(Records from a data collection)
BEGIN

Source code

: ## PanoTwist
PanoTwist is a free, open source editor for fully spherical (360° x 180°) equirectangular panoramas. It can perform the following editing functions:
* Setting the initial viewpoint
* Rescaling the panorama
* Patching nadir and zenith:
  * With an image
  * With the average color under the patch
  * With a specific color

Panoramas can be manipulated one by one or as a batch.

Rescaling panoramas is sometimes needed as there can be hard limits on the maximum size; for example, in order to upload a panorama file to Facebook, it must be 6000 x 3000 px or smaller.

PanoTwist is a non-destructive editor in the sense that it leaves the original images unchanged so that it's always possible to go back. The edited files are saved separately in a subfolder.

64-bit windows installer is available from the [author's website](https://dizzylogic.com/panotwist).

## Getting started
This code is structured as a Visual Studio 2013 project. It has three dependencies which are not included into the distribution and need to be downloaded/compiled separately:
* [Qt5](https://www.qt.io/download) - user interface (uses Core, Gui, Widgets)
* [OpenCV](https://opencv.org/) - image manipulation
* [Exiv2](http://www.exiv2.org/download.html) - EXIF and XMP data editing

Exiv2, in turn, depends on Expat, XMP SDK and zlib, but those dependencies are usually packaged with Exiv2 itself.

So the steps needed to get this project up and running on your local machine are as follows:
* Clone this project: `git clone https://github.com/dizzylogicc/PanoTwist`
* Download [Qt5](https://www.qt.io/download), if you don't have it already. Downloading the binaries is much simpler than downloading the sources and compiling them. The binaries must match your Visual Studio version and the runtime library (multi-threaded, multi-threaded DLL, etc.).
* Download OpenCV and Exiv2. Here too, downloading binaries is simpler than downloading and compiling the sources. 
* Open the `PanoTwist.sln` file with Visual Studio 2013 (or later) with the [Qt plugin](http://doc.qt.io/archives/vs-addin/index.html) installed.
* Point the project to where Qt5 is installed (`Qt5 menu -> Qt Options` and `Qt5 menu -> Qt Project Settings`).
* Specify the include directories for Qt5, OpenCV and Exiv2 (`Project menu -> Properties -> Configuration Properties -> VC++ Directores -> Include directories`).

END

### Task goal
What you return must be an exact retyping of the lines above starting at the line with "Core, Gui, Widgets)" and ending at the line with "multi-threaded DLL, etc.).", and nothing besides.

### Reply to the task
* [Qt5](https://www.qt.io/download) - user interface (uses Core, Gui, Widgets)
* [OpenCV](https://opencv.org/) - image manipulation
* [Exiv2](http://www.exiv2.org/download.html) - EXIF and XMP data editing

Exiv2, in turn, depends on Expat, XMP SDK and zlib, but those dependencies are usually packaged with Exiv2 itself.

So the steps needed to get this project up and running on your local machine are as follows:
* Clone this project: `git clone https://github.com/dizzylogicc/PanoTwist`
* Download [Qt5](https://www.qt.io/download), if you don't have it already. Downloading the binaries is much simpler than downloading the sources and compiling them. The binaries must match your Visual Studio version and the runtime library (multi-threaded, multi-threaded DLL, etc.).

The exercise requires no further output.